A widely published author and photographer, Waterman’s narrative alternates between adventure and wilderness memoir and plainly stated natural history of the area. Chased by bears, sometimes alone for weeks on end amid hordes of mosquitoes, he notes the extraordinary changes from 1983 until the present day: brush grown over the tundra in a phenomenon called Greening of the Arctic, tear-drop-shaped landslide thaw slumps—a.k.a. thermokarsts—caused by thawing permafrost, and an increasing loss of sea ice as he travels along the Chukchi and Beaufort Seas. The author also spends time with the kindhearted, welcoming Inuit or Inupiat most affected by the Arctic crisis, who share how their age-old culture has attempted to cope with “the thaw.” Stricken by the change, Waterman paints an intimate portrait of both the villages and the little-visited landscape, because “it’s high time that we truly understand the Arctic.” He writes, “Lest we forget what it once was.”
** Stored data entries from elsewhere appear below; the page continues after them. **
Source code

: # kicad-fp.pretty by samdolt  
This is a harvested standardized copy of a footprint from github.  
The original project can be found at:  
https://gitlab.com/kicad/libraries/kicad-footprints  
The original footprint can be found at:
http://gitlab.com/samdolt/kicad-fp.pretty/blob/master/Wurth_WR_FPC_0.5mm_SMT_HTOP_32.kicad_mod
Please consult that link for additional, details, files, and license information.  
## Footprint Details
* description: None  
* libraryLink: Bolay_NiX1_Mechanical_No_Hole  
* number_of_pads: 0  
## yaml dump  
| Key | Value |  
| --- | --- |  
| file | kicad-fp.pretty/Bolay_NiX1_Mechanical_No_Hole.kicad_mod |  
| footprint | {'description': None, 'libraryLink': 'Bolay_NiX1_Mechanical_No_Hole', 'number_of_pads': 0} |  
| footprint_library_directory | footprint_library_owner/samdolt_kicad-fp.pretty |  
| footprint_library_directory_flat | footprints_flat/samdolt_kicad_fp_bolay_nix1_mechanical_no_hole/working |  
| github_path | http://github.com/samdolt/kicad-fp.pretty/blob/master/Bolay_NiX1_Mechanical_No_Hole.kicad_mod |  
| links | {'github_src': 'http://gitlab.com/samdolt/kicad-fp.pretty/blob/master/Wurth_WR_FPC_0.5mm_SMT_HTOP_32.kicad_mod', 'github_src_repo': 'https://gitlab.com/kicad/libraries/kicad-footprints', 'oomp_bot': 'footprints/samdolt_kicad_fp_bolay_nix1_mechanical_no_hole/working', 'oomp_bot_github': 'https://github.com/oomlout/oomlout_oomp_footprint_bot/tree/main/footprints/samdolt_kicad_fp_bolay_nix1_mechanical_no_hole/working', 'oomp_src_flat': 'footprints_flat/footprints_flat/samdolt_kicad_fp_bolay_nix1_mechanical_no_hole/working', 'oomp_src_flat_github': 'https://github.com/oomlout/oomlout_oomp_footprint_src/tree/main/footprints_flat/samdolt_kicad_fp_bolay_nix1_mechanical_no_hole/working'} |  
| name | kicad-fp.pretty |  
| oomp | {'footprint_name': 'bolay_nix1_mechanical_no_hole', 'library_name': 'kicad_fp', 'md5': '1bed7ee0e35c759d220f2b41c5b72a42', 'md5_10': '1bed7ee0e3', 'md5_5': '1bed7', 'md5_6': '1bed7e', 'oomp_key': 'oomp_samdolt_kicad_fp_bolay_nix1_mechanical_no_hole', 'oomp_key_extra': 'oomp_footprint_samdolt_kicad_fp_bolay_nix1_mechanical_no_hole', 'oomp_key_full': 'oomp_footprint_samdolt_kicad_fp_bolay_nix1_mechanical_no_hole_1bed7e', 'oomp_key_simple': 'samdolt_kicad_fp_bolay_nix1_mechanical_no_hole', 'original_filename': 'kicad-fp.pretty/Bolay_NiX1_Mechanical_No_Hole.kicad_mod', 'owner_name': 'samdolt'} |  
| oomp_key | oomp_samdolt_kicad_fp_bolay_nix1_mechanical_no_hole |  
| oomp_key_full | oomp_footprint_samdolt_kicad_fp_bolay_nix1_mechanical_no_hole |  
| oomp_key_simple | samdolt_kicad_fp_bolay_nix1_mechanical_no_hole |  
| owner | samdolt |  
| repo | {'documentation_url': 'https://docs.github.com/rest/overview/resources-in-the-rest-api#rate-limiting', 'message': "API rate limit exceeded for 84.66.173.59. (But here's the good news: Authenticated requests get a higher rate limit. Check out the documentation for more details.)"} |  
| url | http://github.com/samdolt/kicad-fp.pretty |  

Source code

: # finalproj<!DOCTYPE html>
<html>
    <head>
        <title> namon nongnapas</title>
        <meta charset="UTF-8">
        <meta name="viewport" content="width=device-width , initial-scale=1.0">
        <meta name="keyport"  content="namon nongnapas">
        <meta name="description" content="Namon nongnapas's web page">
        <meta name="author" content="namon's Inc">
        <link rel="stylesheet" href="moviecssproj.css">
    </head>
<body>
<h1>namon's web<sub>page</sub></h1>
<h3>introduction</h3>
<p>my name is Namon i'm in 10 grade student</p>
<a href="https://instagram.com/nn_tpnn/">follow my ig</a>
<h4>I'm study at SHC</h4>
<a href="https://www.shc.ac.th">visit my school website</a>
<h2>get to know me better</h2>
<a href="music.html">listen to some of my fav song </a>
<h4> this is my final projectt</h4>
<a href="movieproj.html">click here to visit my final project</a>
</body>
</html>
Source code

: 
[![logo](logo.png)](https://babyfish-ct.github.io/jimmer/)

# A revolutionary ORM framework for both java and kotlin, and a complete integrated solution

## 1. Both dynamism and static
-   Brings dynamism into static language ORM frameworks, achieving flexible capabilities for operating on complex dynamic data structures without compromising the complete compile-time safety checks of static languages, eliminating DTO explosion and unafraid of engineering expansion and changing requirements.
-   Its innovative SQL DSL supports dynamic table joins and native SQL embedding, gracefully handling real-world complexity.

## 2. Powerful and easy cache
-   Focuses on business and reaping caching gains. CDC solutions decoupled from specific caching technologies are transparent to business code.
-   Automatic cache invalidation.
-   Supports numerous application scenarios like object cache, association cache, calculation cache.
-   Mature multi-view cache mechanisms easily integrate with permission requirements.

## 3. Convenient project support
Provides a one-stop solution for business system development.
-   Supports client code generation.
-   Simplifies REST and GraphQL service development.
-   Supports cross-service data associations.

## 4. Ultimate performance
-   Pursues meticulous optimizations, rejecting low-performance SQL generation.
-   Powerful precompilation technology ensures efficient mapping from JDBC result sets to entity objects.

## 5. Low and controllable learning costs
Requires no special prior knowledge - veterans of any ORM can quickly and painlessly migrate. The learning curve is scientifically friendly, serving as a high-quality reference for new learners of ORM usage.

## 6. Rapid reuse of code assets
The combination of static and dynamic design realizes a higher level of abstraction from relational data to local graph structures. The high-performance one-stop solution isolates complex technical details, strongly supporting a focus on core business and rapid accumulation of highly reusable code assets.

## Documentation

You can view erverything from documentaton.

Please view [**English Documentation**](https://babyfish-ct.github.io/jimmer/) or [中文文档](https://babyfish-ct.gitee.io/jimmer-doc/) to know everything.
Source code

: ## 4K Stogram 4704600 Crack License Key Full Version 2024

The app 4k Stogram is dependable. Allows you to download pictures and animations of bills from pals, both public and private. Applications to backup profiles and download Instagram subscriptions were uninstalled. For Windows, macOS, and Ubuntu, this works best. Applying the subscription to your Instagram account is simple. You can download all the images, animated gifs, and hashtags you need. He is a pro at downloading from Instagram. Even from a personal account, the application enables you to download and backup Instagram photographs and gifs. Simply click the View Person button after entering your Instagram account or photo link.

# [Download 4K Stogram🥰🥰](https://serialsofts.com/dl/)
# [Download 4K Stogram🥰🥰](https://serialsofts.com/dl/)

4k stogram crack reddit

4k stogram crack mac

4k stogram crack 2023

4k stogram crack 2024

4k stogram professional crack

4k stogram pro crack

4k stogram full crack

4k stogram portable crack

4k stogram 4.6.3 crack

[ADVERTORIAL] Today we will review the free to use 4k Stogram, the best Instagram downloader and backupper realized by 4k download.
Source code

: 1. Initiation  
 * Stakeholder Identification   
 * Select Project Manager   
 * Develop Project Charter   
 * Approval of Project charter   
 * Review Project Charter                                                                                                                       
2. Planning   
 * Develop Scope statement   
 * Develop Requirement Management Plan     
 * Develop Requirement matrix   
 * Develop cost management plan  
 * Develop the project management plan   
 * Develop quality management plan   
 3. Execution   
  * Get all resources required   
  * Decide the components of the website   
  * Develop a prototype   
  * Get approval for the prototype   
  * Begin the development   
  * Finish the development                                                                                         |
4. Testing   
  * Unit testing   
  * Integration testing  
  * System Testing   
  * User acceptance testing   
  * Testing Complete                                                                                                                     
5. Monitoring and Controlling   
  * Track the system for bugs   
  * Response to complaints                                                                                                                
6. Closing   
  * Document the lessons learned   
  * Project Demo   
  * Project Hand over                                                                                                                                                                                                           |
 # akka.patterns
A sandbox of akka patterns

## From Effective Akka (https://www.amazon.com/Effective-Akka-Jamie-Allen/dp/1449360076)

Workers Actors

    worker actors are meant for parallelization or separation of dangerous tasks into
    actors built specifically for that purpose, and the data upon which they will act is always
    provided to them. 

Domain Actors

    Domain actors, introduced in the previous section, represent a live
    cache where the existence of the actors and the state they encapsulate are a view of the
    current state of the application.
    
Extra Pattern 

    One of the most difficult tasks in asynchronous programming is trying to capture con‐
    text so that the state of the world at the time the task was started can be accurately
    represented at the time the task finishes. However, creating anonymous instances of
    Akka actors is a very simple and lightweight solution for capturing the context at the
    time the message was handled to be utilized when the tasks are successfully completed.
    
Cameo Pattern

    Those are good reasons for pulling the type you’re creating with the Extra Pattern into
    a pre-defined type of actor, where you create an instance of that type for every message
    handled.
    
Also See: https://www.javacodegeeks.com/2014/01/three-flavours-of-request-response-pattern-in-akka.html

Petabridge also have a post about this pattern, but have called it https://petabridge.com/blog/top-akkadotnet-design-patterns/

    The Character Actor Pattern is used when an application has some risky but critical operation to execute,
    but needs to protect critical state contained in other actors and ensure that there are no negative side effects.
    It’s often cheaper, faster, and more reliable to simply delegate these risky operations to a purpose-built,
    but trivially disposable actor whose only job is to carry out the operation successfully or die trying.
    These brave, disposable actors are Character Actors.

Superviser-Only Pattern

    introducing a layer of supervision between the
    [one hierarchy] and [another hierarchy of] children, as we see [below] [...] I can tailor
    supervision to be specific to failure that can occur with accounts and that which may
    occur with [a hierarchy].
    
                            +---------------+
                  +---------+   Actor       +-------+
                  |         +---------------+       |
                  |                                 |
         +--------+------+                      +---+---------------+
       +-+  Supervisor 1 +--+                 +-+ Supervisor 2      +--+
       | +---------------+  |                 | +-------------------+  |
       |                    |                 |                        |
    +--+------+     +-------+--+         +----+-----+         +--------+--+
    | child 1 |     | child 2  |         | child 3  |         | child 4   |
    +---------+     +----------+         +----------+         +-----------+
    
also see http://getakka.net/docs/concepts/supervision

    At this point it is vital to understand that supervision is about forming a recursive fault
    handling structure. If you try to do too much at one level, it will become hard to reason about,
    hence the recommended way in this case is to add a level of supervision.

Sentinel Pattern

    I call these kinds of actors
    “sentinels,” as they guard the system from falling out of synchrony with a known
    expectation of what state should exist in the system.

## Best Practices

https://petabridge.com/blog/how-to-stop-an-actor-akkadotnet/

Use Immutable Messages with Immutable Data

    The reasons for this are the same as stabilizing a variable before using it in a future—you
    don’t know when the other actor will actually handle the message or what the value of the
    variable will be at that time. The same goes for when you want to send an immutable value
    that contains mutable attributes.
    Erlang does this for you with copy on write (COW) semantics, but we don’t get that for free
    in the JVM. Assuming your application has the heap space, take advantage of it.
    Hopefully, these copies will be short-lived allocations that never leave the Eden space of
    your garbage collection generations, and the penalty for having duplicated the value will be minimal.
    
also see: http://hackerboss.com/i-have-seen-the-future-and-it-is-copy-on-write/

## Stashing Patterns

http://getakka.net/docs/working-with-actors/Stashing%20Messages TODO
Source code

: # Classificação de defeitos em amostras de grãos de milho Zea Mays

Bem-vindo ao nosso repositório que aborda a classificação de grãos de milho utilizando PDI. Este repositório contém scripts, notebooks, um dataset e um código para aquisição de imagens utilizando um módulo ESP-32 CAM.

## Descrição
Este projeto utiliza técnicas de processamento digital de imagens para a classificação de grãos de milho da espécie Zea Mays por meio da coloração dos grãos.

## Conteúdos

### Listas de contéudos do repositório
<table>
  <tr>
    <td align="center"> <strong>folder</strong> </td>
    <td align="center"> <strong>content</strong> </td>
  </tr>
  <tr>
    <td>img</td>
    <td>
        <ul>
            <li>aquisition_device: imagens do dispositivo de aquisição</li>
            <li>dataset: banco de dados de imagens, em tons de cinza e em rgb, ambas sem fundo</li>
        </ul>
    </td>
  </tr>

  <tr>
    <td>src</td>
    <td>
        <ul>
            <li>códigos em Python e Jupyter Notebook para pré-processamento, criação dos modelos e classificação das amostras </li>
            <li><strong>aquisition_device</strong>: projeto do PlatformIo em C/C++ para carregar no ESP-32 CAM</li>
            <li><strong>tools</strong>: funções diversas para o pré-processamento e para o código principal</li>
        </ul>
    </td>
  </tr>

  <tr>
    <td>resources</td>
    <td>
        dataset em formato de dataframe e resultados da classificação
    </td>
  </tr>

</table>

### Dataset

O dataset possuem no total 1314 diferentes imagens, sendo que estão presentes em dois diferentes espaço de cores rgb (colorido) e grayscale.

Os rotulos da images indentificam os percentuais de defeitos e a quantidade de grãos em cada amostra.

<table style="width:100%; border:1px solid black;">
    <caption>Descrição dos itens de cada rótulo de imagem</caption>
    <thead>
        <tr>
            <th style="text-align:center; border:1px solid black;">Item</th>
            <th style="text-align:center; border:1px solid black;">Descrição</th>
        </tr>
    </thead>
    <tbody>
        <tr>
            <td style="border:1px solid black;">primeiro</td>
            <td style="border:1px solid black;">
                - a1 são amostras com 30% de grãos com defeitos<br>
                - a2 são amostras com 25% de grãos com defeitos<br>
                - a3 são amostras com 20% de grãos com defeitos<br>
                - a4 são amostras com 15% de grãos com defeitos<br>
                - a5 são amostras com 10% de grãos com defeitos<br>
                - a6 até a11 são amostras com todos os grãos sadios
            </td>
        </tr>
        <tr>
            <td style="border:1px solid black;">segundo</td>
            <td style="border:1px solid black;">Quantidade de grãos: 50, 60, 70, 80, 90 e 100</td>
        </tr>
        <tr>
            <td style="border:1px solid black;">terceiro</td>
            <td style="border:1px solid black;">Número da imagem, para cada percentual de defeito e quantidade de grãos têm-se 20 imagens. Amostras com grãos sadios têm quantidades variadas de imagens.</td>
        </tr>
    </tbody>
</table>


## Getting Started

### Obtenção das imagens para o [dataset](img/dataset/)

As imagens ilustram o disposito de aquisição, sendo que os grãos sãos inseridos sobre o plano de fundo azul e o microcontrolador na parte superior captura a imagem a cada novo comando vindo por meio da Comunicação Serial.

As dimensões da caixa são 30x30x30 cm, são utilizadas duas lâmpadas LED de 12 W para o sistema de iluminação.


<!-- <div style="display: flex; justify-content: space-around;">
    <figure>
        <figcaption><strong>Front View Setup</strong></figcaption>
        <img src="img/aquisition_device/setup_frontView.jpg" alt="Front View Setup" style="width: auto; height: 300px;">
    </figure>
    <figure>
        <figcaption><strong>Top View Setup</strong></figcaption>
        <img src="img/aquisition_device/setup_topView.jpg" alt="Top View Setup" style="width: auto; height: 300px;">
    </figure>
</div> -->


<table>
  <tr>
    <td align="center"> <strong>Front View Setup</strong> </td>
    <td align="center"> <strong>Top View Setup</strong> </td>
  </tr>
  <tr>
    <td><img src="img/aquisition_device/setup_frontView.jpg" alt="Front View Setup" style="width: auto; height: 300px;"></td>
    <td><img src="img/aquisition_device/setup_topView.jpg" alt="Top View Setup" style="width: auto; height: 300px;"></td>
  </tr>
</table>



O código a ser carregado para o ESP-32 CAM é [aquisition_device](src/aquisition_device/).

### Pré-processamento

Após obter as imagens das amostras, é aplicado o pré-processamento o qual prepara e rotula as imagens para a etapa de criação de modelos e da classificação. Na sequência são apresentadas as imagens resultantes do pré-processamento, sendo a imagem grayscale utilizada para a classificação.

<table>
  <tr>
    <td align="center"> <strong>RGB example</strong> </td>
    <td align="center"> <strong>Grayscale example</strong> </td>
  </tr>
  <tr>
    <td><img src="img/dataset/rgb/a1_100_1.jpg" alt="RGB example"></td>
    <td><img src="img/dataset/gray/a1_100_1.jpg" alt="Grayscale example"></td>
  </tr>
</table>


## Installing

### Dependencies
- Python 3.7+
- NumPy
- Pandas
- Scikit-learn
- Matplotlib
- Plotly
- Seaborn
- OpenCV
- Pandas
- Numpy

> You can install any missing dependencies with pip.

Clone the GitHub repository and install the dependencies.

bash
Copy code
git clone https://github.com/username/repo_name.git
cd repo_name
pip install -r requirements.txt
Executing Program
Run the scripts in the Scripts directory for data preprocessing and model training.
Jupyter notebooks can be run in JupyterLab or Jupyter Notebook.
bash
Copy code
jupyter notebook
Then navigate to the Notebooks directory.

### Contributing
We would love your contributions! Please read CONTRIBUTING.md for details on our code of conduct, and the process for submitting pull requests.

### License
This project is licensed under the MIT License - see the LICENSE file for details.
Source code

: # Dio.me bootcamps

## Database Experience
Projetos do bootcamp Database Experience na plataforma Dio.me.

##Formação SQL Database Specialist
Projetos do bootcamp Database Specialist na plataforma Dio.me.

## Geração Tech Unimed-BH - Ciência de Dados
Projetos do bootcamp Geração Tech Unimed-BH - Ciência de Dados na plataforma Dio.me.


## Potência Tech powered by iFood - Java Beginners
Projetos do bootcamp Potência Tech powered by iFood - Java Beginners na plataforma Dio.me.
Through his quest for wonder—in prose illuminated by humility and humor—Waterman shows how the Arctic can confer grace on those who pass through. Despite the unfolding crisis, as a narrative of hope, at the book’s end he suggests actions we can all take to slow the thaw and preserve what is left of this remarkable, vast frontier.


* This audiobook edition includes a downloadable PDF that contains stunning photographs from the book.

Author

Jon Waterman has sought out an unconventional adventurer's path since he was a teenager. As a lifelong environmentalist and writer, he has specialized in immersive journeys-often to the North-to develop a sense of place and then share the beauties, cultures, and fragilities of imperiled parts of the world. His wide-ranging expeditions include a winter ascent of the Cassin Ridge on Denali, kayaking the Northwest Passage, dogsledding into and up Canada's Mount Logan, sailing to Hawaii, and boating the Colorado River from source to sea. He has worked as a director of a small press, an editor, a naturalist, a park ranger, a wilderness guide, a photographer, and a filmmaker. Among his many publications, Jon's work has appeared in The New York Times, Wild Bird, Outside, Men's Journal, Adventure, and Sailing World. His sixteen books include In the Shadow of Denali, Kayaking the Vermilion Sea, and the National Geographic Atlas of the National Parks. By taking risks and tackling difficult issues, his narratives transcend traditional outdoor yarns and have garnered numerous awards, including a Literary Fellowship from the National Endowment of the Arts, three Best Adventure Book Awards from the Banff Book Festival, an Emmy, a National Park Service Special Achievement Award, and the Sigurd Olson Nature Writing Award.